→ **What needs to be done**: Below are the records; copy exactly the stretch from the line containing "- Learning Competitive-Programming using C++" through the line containing "<!-- vscode -->", both ends included, and nothing else.

Items from a dataset:

+---+

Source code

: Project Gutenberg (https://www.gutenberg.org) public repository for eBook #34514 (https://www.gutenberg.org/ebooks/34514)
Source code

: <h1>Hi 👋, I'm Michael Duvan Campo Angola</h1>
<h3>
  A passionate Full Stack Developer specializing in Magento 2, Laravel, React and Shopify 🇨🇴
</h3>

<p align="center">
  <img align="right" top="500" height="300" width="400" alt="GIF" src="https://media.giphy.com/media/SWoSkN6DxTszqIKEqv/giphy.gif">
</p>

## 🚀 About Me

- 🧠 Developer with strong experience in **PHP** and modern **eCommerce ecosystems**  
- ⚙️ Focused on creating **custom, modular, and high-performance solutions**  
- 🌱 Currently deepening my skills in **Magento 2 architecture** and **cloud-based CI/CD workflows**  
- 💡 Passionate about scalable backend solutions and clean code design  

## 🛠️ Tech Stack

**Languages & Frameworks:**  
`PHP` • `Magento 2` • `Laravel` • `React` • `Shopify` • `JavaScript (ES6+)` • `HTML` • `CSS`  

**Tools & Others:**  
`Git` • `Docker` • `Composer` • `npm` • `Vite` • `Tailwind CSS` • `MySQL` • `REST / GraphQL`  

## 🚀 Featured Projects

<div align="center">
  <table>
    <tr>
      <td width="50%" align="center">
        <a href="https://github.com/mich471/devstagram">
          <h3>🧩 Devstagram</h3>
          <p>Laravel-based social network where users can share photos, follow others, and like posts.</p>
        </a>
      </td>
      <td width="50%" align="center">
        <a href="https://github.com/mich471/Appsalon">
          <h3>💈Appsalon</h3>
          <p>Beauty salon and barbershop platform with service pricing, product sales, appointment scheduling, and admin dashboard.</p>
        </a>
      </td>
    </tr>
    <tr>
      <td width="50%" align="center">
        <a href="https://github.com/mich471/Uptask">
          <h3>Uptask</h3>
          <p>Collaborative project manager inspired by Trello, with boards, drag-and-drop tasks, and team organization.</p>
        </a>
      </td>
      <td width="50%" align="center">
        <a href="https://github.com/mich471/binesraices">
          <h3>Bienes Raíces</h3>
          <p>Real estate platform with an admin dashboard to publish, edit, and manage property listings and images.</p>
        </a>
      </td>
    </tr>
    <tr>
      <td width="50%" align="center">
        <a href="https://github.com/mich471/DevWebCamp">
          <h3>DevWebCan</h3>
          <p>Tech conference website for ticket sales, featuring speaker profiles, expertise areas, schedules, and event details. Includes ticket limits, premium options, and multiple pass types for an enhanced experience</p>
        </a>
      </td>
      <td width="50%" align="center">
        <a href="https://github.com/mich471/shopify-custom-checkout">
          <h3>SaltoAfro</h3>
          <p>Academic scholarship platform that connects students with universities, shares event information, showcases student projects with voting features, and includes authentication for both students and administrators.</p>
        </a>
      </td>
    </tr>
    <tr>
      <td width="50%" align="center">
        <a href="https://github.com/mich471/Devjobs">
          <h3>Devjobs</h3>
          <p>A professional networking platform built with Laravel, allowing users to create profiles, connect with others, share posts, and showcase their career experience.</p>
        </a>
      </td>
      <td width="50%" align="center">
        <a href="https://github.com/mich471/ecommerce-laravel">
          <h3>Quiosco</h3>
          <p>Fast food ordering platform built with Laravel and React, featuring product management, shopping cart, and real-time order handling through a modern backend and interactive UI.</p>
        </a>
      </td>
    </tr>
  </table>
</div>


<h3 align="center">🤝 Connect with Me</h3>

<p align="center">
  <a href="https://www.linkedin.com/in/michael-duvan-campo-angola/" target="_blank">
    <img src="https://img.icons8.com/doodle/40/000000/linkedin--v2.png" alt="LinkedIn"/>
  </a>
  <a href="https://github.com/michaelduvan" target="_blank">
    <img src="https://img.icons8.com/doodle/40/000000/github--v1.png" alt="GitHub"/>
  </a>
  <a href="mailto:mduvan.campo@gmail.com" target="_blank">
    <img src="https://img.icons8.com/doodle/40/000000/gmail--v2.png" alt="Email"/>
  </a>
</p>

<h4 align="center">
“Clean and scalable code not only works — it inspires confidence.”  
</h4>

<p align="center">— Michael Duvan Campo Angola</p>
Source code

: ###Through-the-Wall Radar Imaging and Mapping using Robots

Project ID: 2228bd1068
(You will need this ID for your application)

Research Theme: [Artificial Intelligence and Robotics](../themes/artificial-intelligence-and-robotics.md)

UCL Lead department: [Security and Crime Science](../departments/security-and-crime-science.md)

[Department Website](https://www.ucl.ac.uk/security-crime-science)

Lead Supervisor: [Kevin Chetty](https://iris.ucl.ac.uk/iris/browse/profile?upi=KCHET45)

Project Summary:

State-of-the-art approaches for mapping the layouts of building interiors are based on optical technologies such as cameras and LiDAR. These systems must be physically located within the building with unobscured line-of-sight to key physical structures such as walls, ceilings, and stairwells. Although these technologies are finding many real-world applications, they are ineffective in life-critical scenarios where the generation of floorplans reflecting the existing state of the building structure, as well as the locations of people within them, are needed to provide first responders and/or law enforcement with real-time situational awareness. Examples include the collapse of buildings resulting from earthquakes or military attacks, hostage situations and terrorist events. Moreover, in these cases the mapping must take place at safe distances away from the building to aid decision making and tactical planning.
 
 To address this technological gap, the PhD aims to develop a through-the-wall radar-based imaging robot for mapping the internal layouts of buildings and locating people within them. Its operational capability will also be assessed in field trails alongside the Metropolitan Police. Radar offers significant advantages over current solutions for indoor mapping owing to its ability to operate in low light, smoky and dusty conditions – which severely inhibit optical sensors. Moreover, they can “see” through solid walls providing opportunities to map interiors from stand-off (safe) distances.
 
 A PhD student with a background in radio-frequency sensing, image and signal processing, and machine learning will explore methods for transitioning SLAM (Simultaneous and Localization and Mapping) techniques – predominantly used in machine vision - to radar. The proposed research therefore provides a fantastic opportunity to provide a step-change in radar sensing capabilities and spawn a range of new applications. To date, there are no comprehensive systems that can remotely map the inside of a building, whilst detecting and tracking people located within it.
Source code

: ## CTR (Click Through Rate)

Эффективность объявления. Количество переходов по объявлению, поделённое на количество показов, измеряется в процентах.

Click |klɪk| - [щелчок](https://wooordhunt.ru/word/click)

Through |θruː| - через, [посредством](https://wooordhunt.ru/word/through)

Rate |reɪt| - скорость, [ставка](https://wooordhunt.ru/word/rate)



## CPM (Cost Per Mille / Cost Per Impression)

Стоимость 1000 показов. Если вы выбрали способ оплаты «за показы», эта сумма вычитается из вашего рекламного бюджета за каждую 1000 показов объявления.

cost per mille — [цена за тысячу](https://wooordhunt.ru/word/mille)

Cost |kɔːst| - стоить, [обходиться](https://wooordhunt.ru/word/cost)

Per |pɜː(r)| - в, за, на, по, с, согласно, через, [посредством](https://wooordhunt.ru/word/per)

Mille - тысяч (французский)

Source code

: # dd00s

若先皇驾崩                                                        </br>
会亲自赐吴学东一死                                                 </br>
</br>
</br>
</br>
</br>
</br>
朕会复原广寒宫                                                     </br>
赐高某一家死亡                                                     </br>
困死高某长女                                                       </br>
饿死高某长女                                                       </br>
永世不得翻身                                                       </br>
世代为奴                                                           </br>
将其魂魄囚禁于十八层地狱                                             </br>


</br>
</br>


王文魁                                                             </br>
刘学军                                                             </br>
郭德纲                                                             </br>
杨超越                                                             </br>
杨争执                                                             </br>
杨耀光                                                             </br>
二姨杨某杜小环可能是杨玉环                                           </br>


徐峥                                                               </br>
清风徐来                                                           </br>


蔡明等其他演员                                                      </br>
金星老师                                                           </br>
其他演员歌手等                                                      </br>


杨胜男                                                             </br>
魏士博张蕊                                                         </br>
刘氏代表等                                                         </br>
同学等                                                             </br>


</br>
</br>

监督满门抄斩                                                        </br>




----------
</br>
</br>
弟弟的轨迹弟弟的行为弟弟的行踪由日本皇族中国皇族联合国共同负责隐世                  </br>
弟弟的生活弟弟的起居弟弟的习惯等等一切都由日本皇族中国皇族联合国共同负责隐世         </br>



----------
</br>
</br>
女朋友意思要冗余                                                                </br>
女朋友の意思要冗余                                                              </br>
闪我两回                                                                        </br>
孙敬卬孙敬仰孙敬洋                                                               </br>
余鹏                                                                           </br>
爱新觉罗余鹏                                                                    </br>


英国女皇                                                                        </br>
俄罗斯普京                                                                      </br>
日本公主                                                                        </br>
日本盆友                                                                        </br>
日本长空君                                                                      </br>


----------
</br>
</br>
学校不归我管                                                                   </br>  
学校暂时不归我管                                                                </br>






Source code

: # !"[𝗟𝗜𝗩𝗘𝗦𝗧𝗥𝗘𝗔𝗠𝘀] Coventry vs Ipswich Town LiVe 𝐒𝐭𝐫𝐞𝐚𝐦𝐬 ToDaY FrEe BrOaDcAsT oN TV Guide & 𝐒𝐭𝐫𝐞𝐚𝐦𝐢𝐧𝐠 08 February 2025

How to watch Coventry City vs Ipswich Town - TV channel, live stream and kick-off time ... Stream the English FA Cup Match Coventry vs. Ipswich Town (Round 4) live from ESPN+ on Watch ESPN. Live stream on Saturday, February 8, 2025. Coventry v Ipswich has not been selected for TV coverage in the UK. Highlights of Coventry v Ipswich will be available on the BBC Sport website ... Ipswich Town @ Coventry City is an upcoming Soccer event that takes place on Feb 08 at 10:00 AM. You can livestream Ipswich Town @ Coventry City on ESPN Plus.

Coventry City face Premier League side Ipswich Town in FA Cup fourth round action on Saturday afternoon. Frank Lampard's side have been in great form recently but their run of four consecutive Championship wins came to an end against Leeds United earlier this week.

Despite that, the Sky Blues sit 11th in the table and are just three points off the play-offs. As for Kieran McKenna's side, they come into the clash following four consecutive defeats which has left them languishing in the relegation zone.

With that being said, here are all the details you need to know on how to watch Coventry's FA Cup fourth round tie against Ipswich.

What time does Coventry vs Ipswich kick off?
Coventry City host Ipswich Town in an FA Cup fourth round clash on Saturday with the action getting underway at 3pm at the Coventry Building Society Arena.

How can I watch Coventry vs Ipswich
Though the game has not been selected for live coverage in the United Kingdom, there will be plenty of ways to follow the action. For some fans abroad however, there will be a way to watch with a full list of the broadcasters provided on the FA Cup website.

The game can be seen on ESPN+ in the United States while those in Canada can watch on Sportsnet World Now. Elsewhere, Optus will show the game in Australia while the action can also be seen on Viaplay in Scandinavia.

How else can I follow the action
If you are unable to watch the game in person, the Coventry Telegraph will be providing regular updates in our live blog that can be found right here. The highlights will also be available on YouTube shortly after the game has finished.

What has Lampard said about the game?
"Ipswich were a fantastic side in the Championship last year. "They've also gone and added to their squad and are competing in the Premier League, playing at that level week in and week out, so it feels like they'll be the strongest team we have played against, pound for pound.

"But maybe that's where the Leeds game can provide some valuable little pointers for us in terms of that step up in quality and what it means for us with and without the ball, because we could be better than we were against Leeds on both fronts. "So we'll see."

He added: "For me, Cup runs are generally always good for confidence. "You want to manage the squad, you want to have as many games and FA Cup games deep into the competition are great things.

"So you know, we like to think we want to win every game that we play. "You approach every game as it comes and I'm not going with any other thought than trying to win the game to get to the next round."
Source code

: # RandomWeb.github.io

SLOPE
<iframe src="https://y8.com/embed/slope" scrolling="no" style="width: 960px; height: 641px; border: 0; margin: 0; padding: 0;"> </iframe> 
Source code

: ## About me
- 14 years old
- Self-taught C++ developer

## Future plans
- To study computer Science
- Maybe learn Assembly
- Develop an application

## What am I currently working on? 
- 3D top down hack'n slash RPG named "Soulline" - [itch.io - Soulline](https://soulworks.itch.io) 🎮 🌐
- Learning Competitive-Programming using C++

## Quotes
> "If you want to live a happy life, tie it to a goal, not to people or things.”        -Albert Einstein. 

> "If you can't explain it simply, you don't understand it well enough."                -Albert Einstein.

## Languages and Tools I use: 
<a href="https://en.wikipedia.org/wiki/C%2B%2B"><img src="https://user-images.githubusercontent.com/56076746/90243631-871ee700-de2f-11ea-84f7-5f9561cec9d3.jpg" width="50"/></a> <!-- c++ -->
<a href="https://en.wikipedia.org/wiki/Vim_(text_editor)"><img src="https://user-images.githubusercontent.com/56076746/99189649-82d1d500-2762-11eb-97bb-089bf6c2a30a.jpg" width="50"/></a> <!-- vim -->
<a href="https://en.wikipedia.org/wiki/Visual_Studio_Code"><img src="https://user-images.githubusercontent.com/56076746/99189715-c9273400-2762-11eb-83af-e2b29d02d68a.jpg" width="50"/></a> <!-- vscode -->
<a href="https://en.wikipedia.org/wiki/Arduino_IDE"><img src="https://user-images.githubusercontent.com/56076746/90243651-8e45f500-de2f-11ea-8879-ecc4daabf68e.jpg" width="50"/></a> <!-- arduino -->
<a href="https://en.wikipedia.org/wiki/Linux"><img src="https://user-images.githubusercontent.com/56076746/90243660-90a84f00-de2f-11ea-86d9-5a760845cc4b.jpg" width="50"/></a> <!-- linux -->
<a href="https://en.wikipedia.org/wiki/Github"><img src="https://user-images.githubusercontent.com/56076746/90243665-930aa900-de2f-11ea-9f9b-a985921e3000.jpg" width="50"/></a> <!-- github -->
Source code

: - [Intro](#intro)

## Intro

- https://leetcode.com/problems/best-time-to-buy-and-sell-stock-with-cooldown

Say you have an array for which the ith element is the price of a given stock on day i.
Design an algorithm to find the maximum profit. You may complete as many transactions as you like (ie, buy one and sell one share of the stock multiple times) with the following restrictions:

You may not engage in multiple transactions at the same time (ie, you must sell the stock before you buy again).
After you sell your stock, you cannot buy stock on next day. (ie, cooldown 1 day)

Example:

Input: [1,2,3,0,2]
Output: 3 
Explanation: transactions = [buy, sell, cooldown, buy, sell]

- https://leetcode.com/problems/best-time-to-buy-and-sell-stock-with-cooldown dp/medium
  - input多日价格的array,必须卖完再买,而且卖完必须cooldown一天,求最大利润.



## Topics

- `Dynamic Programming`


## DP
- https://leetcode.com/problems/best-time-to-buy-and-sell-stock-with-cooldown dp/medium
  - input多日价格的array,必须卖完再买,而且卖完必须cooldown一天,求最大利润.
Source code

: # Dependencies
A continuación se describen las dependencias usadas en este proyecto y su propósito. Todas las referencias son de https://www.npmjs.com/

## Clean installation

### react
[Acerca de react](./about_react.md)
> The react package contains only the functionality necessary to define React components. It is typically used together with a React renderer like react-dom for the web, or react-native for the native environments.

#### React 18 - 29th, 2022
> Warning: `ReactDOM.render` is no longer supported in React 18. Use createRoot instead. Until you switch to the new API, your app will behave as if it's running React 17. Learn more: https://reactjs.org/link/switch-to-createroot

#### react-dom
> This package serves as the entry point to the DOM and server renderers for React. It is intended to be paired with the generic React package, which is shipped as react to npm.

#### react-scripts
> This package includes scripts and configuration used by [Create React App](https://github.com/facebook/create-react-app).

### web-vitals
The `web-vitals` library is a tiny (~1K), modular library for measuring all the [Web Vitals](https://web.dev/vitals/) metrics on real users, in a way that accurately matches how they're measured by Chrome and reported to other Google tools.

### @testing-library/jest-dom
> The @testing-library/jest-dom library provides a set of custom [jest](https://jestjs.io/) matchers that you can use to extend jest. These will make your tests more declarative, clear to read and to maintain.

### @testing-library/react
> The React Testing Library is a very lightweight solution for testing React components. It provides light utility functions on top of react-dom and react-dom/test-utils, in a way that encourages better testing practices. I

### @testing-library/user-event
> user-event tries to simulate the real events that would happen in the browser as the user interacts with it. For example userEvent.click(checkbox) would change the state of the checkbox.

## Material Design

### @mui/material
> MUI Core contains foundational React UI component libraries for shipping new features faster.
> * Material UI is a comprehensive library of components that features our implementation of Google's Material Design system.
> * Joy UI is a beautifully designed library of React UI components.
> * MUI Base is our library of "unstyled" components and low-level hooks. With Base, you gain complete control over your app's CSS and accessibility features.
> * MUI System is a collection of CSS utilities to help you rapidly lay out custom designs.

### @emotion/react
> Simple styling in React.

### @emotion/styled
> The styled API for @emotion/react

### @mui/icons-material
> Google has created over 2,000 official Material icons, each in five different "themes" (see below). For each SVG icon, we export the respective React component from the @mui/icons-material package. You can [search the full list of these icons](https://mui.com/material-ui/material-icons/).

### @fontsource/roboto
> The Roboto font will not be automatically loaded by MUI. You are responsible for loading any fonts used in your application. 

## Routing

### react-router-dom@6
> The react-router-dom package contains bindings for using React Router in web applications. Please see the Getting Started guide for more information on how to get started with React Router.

+---+

→ **Expected output**:
- Learning Competitive-Programming using C++

## Quotes
> "If you want to live a happy life, tie it to a goal, not to people or things.”        -Albert Einstein. 

> "If you can't explain it simply, you don't understand it well enough."                -Albert Einstein.

## Languages and Tools I use: 
<a href="https://en.wikipedia.org/wiki/C%2B%2B"><img src="https://user-images.githubusercontent.com/56076746/90243631-871ee700-de2f-11ea-84f7-5f9561cec9d3.jpg" width="50"/></a> <!-- c++ -->
<a href="https://en.wikipedia.org/wiki/Vim_(text_editor)"><img src="https://user-images.githubusercontent.com/56076746/99189649-82d1d500-2762-11eb-97bb-089bf6c2a30a.jpg" width="50"/></a> <!-- vim -->
<a href="https://en.wikipedia.org/wiki/Visual_Studio_Code"><img src="https://user-images.githubusercontent.com/56076746/99189715-c9273400-2762-11eb-83af-e2b29d02d68a.jpg" width="50"/></a> <!-- vscode -->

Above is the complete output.